(Given data begins)
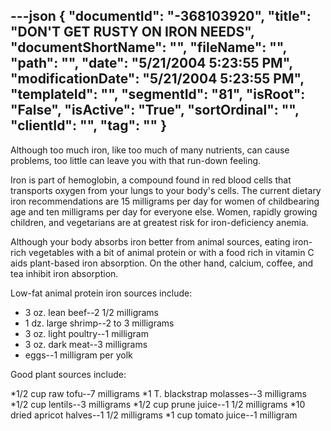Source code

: ---json
{
  "documentId": "-368103920",
  "title": "DON'T GET RUSTY ON IRON NEEDS",
  "documentShortName": "",
  "fileName": "",
  "path": "",
  "date": "5/21/2004 5:23:55 PM",
  "modificationDate": "5/21/2004 5:23:55 PM",
  "templateId": "",
  "segmentId": "81",
  "isRoot": "False",
  "isActive": "True",
  "sortOrdinal": "",
  "clientId": "",
  "tag": ""
}
---

Although too much iron, like too much of many nutrients, can cause problems, too little can leave you with that run-down feeling. 

Iron is part of hemoglobin, a compound found in red blood cells that transports oxygen from your lungs to your body's cells. The current dietary iron recommendations are 15 milligrams per day for women of childbearing age and ten milligrams per day for everyone else. Women, rapidly growing children, and vegetarians are at greatest risk for iron-deficiency anemia. 

Although your body absorbs iron better from animal sources, eating iron-rich vegetables with a bit of animal protein or with a food rich in vitamin C aids plant-based iron absorption. On the other hand, calcium, coffee, and tea inhibit iron absorption. 

Low-fat animal protein iron sources include: 

* 3 oz. lean beef--2 1/2 milligrams 
* 1 dz. large shrimp--2 to 3 milligrams 
* 3 oz. light poultry--1 milligram 
* 3 oz. dark meat--3 milligrams 
* eggs--1 milligram per yolk  

Good plant sources include: 

*1/2 cup raw tofu--7 milligrams 
*1 T. blackstrap molasses--3 milligrams 
*1/2 cup lentils--3 milligrams 
*1/2 cup prune juice--1 1/2 milligrams 
*10 dried apricot halves--1 1/2 milligrams 
*1 cup tomato juice--1 milligram
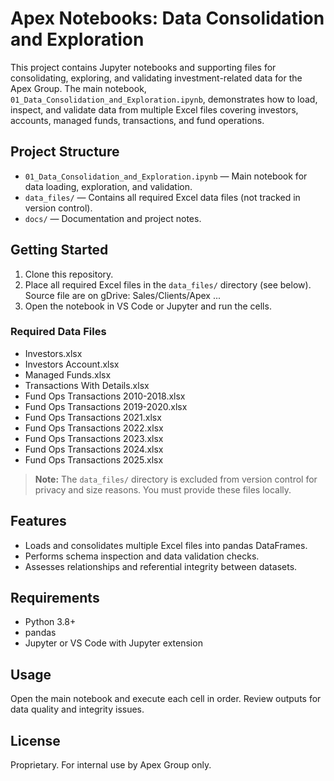 # Apex Notebooks: Data Consolidation and Exploration

This project contains Jupyter notebooks and supporting files for consolidating, exploring, and validating investment-related data for the Apex Group. The main notebook, `01_Data_Consolidation_and_Exploration.ipynb`, demonstrates how to load, inspect, and validate data from multiple Excel files covering investors, accounts, managed funds, transactions, and fund operations.

## Project Structure

- `01_Data_Consolidation_and_Exploration.ipynb` — Main notebook for data loading, exploration, and validation.
- `data_files/` — Contains all required Excel data files (not tracked in version control).
- `docs/` — Documentation and project notes.

## Getting Started

1. Clone this repository.
2. Place all required Excel files in the `data_files/` directory (see below). Source file are on gDrive: Sales/Clients/Apex ...
3. Open the notebook in VS Code or Jupyter and run the cells.

### Required Data Files
- Investors.xlsx
- Investors Account.xlsx
- Managed Funds.xlsx
- Transactions With Details.xlsx
- Fund Ops Transactions 2010-2018.xlsx
- Fund Ops Transactions 2019-2020.xlsx
- Fund Ops Transactions 2021.xlsx
- Fund Ops Transactions 2022.xlsx
- Fund Ops Transactions 2023.xlsx
- Fund Ops Transactions 2024.xlsx
- Fund Ops Transactions 2025.xlsx

> **Note:** The `data_files/` directory is excluded from version control for privacy and size reasons. You must provide these files locally.

## Features
- Loads and consolidates multiple Excel files into pandas DataFrames.
- Performs schema inspection and data validation checks.
- Assesses relationships and referential integrity between datasets.

## Requirements
- Python 3.8+
- pandas
- Jupyter or VS Code with Jupyter extension

## Usage
Open the main notebook and execute each cell in order. Review outputs for data quality and integrity issues.

## License
Proprietary. For internal use by Apex Group only.

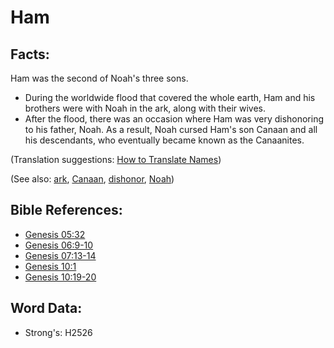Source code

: # Ham #

## Facts: ##

Ham was the second of Noah's three sons.

* During the worldwide flood that covered the whole earth, Ham and his brothers were with Noah in the ark, along with their wives.
* After the flood, there was an occasion where Ham was very dishonoring to his father, Noah. As a result, Noah cursed Ham's son Canaan and all his descendants, who eventually became known as the Canaanites.

(Translation suggestions: [How to Translate Names](rc://en/ta/man/translate/translate-names))

(See also: [ark](../kt/ark.md), [Canaan](../names/canaan.md), [dishonor](../other/dishonor.md), [Noah](../names/noah.md))

## Bible References: ##

* [Genesis 05:32](rc://en/tn/help/gen/05/32)
* [Genesis 06:9-10](rc://en/tn/help/gen/06/09)
* [Genesis 07:13-14](rc://en/tn/help/gen/07/13)
* [Genesis 10:1](rc://en/tn/help/gen/10/01)
* [Genesis 10:19-20](rc://en/tn/help/gen/10/19)

## Word Data: ##

* Strong's: H2526

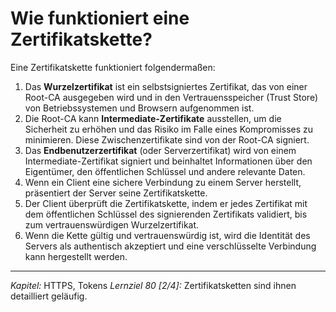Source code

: # Wie funktioniert eine Zertifikatskette?

Eine Zertifikatskette funktioniert folgendermaßen:
  1. Das **Wurzelzertifikat** ist ein selbstsigniertes Zertifikat, das von einer Root-CA ausgegeben wird und in den Vertrauensspeicher (Trust Store) von Betriebssystemen und Browsern aufgenommen ist.
  2. Die Root-CA kann **Intermediate-Zertifikate** ausstellen, um die Sicherheit zu erhöhen und das Risiko im Falle eines Kompromisses zu minimieren. Diese Zwischenzertifikate sind von der Root-CA signiert.
  3. Das **Endbenutzerzertifikat** (oder Serverzertifikat) wird von einem Intermediate-Zertifikat signiert und beinhaltet Informationen über den Eigentümer, den öffentlichen Schlüssel und andere relevante Daten.
  4. Wenn ein Client eine sichere Verbindung zu einem Server herstellt, präsentiert der Server seine Zertifikatskette.
  5. Der Client überprüft die Zertifikatskette, indem er jedes Zertifikat mit dem öffentlichen Schlüssel des signierenden Zertifikats validiert, bis zum vertrauenswürdigen Wurzelzertifikat.
  6. Wenn die Kette gültig und vertrauenswürdig ist, wird die Identität des Servers als authentisch akzeptiert und eine verschlüsselte Verbindung kann hergestellt werden.

---

_Kapitel:_ HTTPS, Tokens
_Lernziel 80 \[2/4\]:_ Zertifikatsketten sind ihnen detailliert geläufig.
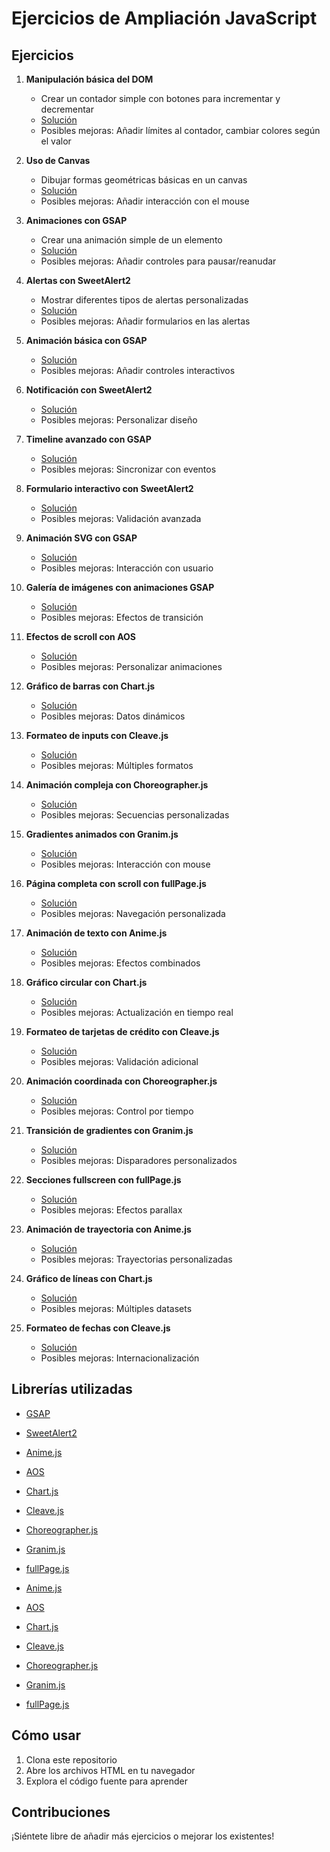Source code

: # Ejercicios de Ampliación JavaScript

## Ejercicios

1. **Manipulación básica del DOM**

   - Crear un contador simple con botones para incrementar y decrementar
   - [Solución](./ejercicio1.html)
   - Posibles mejoras: Añadir límites al contador, cambiar colores según el valor

2. **Uso de Canvas**

   - Dibujar formas geométricas básicas en un canvas
   - [Solución](./ejercicio2.html)
   - Posibles mejoras: Añadir interacción con el mouse

3. **Animaciones con GSAP**

   - Crear una animación simple de un elemento
   - [Solución](./ejercicio3.html)
   - Posibles mejoras: Añadir controles para pausar/reanudar

4. **Alertas con SweetAlert2**

   - Mostrar diferentes tipos de alertas personalizadas
   - [Solución](./ejercicio4.html)
   - Posibles mejoras: Añadir formularios en las alertas

5. **Animación básica con GSAP**

   - [Solución](./ejercicio5.html)
   - Posibles mejoras: Añadir controles interactivos

6. **Notificación con SweetAlert2**

   - [Solución](./ejercicio6.html)
   - Posibles mejoras: Personalizar diseño

7. **Timeline avanzado con GSAP**

   - [Solución](./ejercicio7.html)
   - Posibles mejoras: Sincronizar con eventos

8. **Formulario interactivo con SweetAlert2**

   - [Solución](./ejercicio8.html)
   - Posibles mejoras: Validación avanzada

9. **Animación SVG con GSAP**

   - [Solución](./ejercicio9.html)
   - Posibles mejoras: Interacción con usuario

10. **Galería de imágenes con animaciones GSAP**

    - [Solución](./ejercicio10.html)
    - Posibles mejoras: Efectos de transición

11. **Efectos de scroll con AOS**

    - [Solución](./ejercicio11.html)
    - Posibles mejoras: Personalizar animaciones

12. **Gráfico de barras con Chart.js**

    - [Solución](./ejercicio12.html)
    - Posibles mejoras: Datos dinámicos

13. **Formateo de inputs con Cleave.js**

    - [Solución](./ejercicio13.html)
    - Posibles mejoras: Múltiples formatos

14. **Animación compleja con Choreographer.js**

    - [Solución](./ejercicio14.html)
    - Posibles mejoras: Secuencias personalizadas

15. **Gradientes animados con Granim.js**

    - [Solución](./ejercicio15.html)
    - Posibles mejoras: Interacción con mouse

16. **Página completa con scroll con fullPage.js**

    - [Solución](./ejercicio16.html)
    - Posibles mejoras: Navegación personalizada

17. **Animación de texto con Anime.js**

    - [Solución](./ejercicio17.html)
    - Posibles mejoras: Efectos combinados

18. **Gráfico circular con Chart.js**

    - [Solución](./ejercicio18.html)
    - Posibles mejoras: Actualización en tiempo real

19. **Formateo de tarjetas de crédito con Cleave.js**

    - [Solución](./ejercicio19.html)
    - Posibles mejoras: Validación adicional

20. **Animación coordinada con Choreographer.js**

    - [Solución](./ejercicio20.html)
    - Posibles mejoras: Control por tiempo

21. **Transición de gradientes con Granim.js**

    - [Solución](./ejercicio21.html)
    - Posibles mejoras: Disparadores personalizados

22. **Secciones fullscreen con fullPage.js**

    - [Solución](./ejercicio22.html)
    - Posibles mejoras: Efectos parallax

23. **Animación de trayectoria con Anime.js**

    - [Solución](./ejercicio23.html)
    - Posibles mejoras: Trayectorias personalizadas

24. **Gráfico de líneas con Chart.js**

    - [Solución](./ejercicio24.html)
    - Posibles mejoras: Múltiples datasets

25. **Formateo de fechas con Cleave.js**
    - [Solución](./ejercicio25.html)
    - Posibles mejoras: Internacionalización

## Librerías utilizadas

- [GSAP](https://greensock.com/gsap/)
- [SweetAlert2](https://sweetalert2.github.io/)

- [Anime.js](https://animejs.com/)
- [AOS](https://michalsnik.github.io/aos/)
- [Chart.js](https://www.chartjs.org/)
- [Cleave.js](https://nosir.github.io/cleave.js/)
- [Choreographer.js](https://christinecha.github.io/choreographer-js/)
- [Granim.js](https://sarcadass.github.io/granim.js/)
- [fullPage.js](https://alvarotrigo.com/fullPage/)
- [Anime.js](https://animejs.com/)
- [AOS](https://michalsnik.github.io/aos/)
- [Chart.js](https://www.chartjs.org/)
- [Cleave.js](https://nosir.github.io/cleave.js/)
- [Choreographer.js](https://christinecha.github.io/choreographer-js/)
- [Granim.js](https://sarcadass.github.io/granim.js/)
- [fullPage.js](https://alvarotrigo.com/fullPage/)

## Cómo usar

1. Clona este repositorio
2. Abre los archivos HTML en tu navegador
3. Explora el código fuente para aprender

## Contribuciones

¡Siéntete libre de añadir más ejercicios o mejorar los existentes!

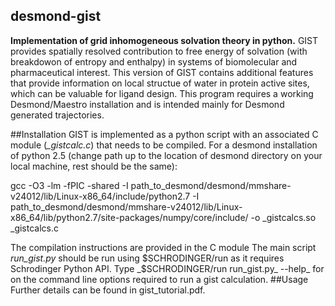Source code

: ## desmond-gist
**Implementation of grid inhomogeneous solvation theory in python.**
GIST provides spatially resolved contribution to free energy of solvation (with breakdowon of entropy and enthalpy) in systems of biomolecular and pharmaceutical interest. This version of GIST contains additional features that provide information on local structue of water in protein active sites, which can be valuable for ligand design. This program requires a working Desmond/Maestro installation and is intended mainly for Desmond generated trajectories. 

##Installation
GIST is implemented as a python script with an associated C module (_\_gistcalc.c_) that needs to be compiled. For a desmond installation of python 2.5 (change path up to the location of desmond directory on your local machine, rest should be the same):
  
gcc -O3 -lm -fPIC -shared -I path_to_desmond/desmond/mmshare-v24012/lib/Linux-x86_64/include/python2.7 -I path_to_desmond/desmond/mmshare-v24012/lib/Linux-x86_64/lib/python2.7/site-packages/numpy/core/include/ -o _gistcalcs.so _gistcalcs.c

The compilation instructions are provided in the C module 
The main script _run\_gist.py_ should be run using $SCHRODINGER/run as it requires Schrodinger Python API. Type _$SCHRODINGER/run run\_gist.py_ --help_ for on the command line options required to run a gist calculation.
##Usage
Further details can be found in gist_tutorial.pdf. 
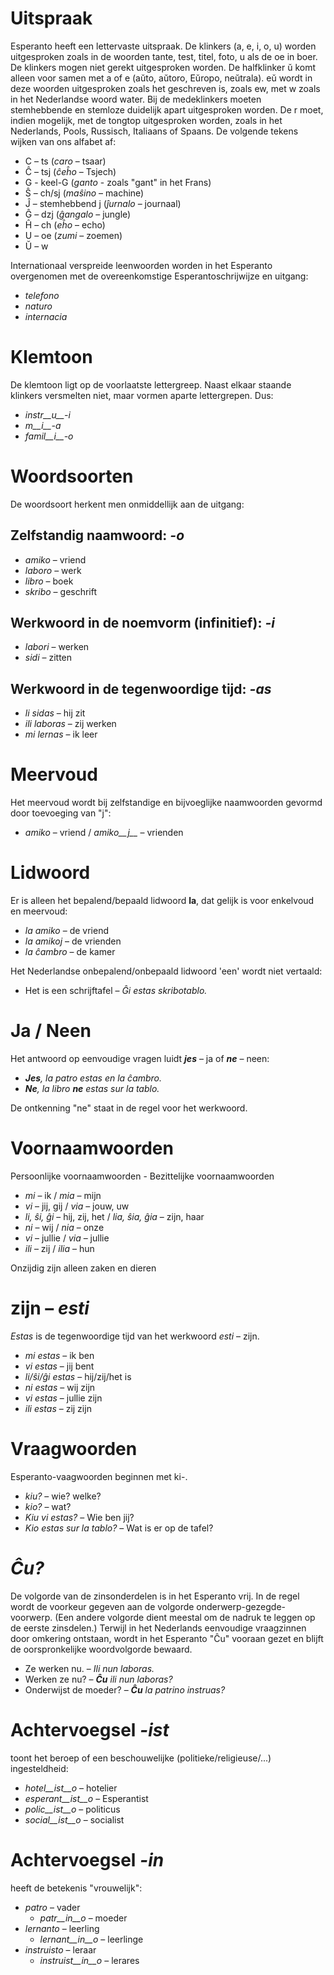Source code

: # Uitspraak

Esperanto heeft een lettervaste uitspraak. De klinkers (a, e, i, o, u) worden uitgesproken zoals in de woorden tante, test, titel, foto, u als de oe in boer. De klinkers mogen niet gerekt uitgesproken worden. De halfklinker ŭ komt alleen voor samen met a of e  (aŭto, aŭtoro, Eŭropo, neŭtrala). eŭ wordt in deze woorden uitgesproken zoals het geschreven is, zoals ew, met w zoals in het Nederlandse woord water. Bij de medeklinkers moeten stemhebbende en stemloze duidelijk apart uitgesproken worden. De r moet, indien mogelijk, met de tongtop uitgesproken worden, zoals in het Nederlands, Pools, Russisch, Italiaans of Spaans. De volgende tekens wijken van ons alfabet af: 

- C – ts (*caro* – tsaar)
- Ĉ – tsj (*ĉeĥo* – Tsjech)
- G - keel-G (*ganto* - zoals "gant" in het Frans)
- Ŝ – ch/sj (*maŝino* – machine)
- Ĵ – stemhebbend j (*ĵurnalo* – journaal)
- Ĝ – dzj (*ĝangalo* – jungle)
- Ĥ – ch (*eĥo* – echo)
- U – oe (*zumi* – zoemen)
- Ŭ – w 

Internationaal verspreide leenwoorden worden in het Esperanto overgenomen met de overeenkomstige Esperantoschrijwijze en uitgang: 
  
- *telefono*
- *naturo*
- *internacia*


# Klemtoon

De klemtoon ligt op de voorlaatste lettergreep. Naast elkaar staande klinkers versmelten niet, maar vormen aparte lettergrepen. Dus: 
  
- *instr__u__-i*
- *m__i__-a*
- *famil__i__-o*


# Woordsoorten

De woordsoort herkent men onmiddellijk aan de uitgang:

## Zelfstandig naamwoord: *-o*

  - *amiko* – vriend
  - *laboro* – werk
  - *libro* – boek
  - *skribo* – geschrift

## Werkwoord in de noemvorm (infinitief): *-i*

  - *labori* – werken
  - *sidi* – zitten

## Werkwoord in de tegenwoordige tijd: *-as*

  - *li sidas* – hij zit
  - *ili laboras* – zij werken
  - *mi lernas* – ik leer

# Meervoud

Het meervoud wordt bij zelfstandige en bijvoeglijke naamwoorden gevormd door toevoeging van "j": 
  
- *amiko* – vriend /  *amiko__j__* – vrienden
  

# Lidwoord

Er is alleen het bepalend/bepaald lidwoord __la__, dat gelijk is voor enkelvoud en meervoud:

- *la amiko*  – de vriend
- *la amikoj*  – de vrienden
- *la ĉambro*  – de kamer

Het Nederlandse onbepalend/onbepaald lidwoord 'een' wordt niet vertaald: 

- Het is een schrijftafel – *Ĝi estas skribotablo.*


# Ja / Neen

Het antwoord op eenvoudige vragen luidt *__jes__* – ja of *__ne__* – neen:

- *__Jes__, la patro estas en la ĉambro.*
- *__Ne__, la libro __ne__ estas sur la tablo.*

De ontkenning "ne" staat in de regel voor het werkwoord.


# Voornaamwoorden

Persoonlijke voornaamwoorden -	Bezittelijke voornaamwoorden

- *mi*         – ik            / *mia*           – mijn
- *vi*         – jij, gij      / *via*           – jouw, uw
- *li, ŝi, ĝi* – hij, zij, het / *lia, ŝia, ĝia* – zijn, haar
- *ni*         – wij           / *nia*           – onze
- *vi*         – jullie           / *via*        – jullie
- *ili*        – zij           / *ilia*          – hun

Onzijdig zijn alleen zaken en dieren


# zijn – *esti*

*Estas* is de tegenwoordige tijd van het werkwoord *esti* – zijn.

- *mi estas*	 – ik ben
- *vi estas*	 – jij bent
- *li/ŝi/ĝi estas*	 – hij/zij/het is
- *ni estas*	 – wij zijn
- *vi estas*	 – jullie zijn
- *ili estas*	 – zij zijn

# Vraagwoorden

Esperanto-vaagwoorden beginnen met ki-.

- *kiu?* – wie? welke?
- *kio?* – wat?
- *Kiu vi estas?* – Wie ben jij?
- *Kio estas sur la tablo?* – Wat is er op de tafel?


# *Ĉu?*

De volgorde van de zinsonderdelen is in het Esperanto vrij. In de regel wordt de voorkeur gegeven aan de volgorde onderwerp-gezegde-voorwerp. (Een andere volgorde dient meestal om de nadruk te leggen op de eerste zinsdelen.) Terwijl in het Nederlands eenvoudige vraagzinnen door omkering ontstaan, wordt in het Esperanto "Ĉu" vooraan gezet en blijft de oorspronkelijke woordvolgorde bewaard. 

- Ze werken nu. – *Ili nun laboras.*
- Werken ze nu? – *__Ĉu__ ili nun laboras?*
- Onderwijst de moeder? – *__Ĉu__ la patrino instruas?*


# Achtervoegsel *-ist*

toont het beroep of een beschouwelijke (politieke/religieuse/...) ingesteldheid:

- *hotel__ist__o* – hotelier
- *esperant__ist__o* – Esperantist
- *polic__ist__o* – politicus
- *social__ist__o* – socialist


# Achtervoegsel *-in*

heeft de betekenis "vrouwelijk":

- *patro* – vader
    - *patr__in__o* – moeder
- *lernanto* – leerling
    - *lernant__in__o* – leerlinge
- *instruisto* – leraar
    - *instruist__in__o* – lerares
(Given data ends)
▶ [What the exercise asks]
For the records above, state the number of lines that contain "Although", and provide nothing further.

▶ [Reply]
2